Beijing, which has repeatedly refused to condemn Moscow for invading Ukraine, reiterated its call for peace talks on Tuesday.

The EU announced that the President of the European Commission Ursula von der Leyen and the head of EU diplomacy Josep Borrell would travel “this week” to Kyiv to meet Mr. Zelensky there.

Still on the diplomatic level, after France and Germany on Monday, Italy, Denmark, Sweden and Spain in turn expelled dozens of Russian diplomats on Tuesday, marking a further deterioration in relations with Moscow after the discovery of massacres attributed to Russian forces. In reaction, the Kremlin denounced the European “lack of foresight”.

In total, there are nearly 150 Russian diplomats whose European countries have announced the dismissal in 48 hours.

“4.2 million refugees”

In Geneva, the International Committee of the Red Cross (ICRC) announced the release overnight of one of its teams detained since Monday by the police in an area controlled by Russian troops near Mariupol, a southern city -eastern Ukraine besieged for several weeks.

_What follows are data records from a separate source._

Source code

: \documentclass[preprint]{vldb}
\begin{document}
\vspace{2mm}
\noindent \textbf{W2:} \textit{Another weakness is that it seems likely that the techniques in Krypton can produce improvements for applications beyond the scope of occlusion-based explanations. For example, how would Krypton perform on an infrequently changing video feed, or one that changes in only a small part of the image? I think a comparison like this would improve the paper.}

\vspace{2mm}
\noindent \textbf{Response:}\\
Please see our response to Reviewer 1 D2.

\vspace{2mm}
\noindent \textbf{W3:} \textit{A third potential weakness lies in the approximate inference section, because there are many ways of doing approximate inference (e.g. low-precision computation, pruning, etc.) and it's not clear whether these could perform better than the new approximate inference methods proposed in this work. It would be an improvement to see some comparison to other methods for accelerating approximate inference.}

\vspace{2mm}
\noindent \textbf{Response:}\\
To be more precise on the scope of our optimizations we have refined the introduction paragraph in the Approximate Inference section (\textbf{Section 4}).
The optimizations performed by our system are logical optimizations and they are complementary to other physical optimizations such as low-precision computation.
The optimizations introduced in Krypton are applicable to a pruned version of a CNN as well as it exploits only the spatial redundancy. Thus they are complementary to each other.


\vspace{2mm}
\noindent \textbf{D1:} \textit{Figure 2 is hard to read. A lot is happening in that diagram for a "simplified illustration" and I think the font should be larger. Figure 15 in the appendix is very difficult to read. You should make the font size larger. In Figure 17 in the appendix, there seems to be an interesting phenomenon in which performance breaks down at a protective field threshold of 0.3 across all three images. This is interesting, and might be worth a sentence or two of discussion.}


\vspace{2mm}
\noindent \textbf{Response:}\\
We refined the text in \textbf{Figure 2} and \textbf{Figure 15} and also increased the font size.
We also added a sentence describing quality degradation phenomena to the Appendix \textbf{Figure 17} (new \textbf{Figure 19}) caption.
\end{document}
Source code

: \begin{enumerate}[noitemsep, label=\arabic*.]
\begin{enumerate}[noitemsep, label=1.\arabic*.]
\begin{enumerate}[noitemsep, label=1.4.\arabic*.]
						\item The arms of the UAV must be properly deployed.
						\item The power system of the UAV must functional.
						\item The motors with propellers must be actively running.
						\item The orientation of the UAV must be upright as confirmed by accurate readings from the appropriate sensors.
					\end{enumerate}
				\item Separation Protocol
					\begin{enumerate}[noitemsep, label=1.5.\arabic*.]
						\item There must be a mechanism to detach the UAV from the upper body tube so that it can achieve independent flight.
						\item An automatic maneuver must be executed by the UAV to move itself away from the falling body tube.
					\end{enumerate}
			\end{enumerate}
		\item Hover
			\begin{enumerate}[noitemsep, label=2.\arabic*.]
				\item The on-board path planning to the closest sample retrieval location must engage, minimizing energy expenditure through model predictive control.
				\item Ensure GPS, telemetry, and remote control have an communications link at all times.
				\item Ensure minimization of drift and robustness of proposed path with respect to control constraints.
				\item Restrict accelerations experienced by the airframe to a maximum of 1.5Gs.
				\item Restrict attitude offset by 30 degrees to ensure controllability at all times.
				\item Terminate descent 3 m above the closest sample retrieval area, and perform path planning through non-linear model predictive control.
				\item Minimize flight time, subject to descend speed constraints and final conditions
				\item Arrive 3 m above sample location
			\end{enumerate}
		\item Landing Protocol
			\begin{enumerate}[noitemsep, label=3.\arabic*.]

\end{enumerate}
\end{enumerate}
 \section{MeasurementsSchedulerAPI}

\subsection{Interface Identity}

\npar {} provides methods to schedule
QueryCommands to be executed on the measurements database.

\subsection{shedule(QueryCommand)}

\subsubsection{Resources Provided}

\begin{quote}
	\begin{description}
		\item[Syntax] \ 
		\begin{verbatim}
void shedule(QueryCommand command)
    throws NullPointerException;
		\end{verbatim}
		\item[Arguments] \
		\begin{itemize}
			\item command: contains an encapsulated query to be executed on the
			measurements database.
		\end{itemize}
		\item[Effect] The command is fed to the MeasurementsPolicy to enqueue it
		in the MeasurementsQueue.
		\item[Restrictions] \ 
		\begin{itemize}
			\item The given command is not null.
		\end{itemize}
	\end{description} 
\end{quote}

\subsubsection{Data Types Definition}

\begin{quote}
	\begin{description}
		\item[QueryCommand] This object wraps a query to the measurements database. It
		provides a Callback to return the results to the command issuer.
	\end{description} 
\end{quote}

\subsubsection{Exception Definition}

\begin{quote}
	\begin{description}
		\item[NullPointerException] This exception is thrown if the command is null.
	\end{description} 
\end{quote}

The team “is now concentrating on the continuation of humanitarian evacuation operations”, specified the ICRC, for whom this incident “shows the volatility and complexity” of this operation.

Seven humanitarian corridors are planned for Tuesday to continue to evacuate as best they can civilians still stranded in the city, said Iryna Vereshchuk, Deputy Prime Minister of Ukraine.

According to the latest count from the UN High Commissioner for Refugees (UNHCR), more than 4.24 million Ukrainian refugees have fled their country since the start of the Russian invasion on February 24.

Europe has not seen such a flood of refugees since the Second World War, and some 90% of them are women and children, the Ukrainian authorities not allowing the departure of men of childbearing age. weapons.

In France, the National Anti-Terrorist Prosecutor’s Office (PNAT) announced on Tuesday that it had opened three new investigations for “war crimes”, for acts committed against French nationals in Ukraine since the start of the Russian invasion.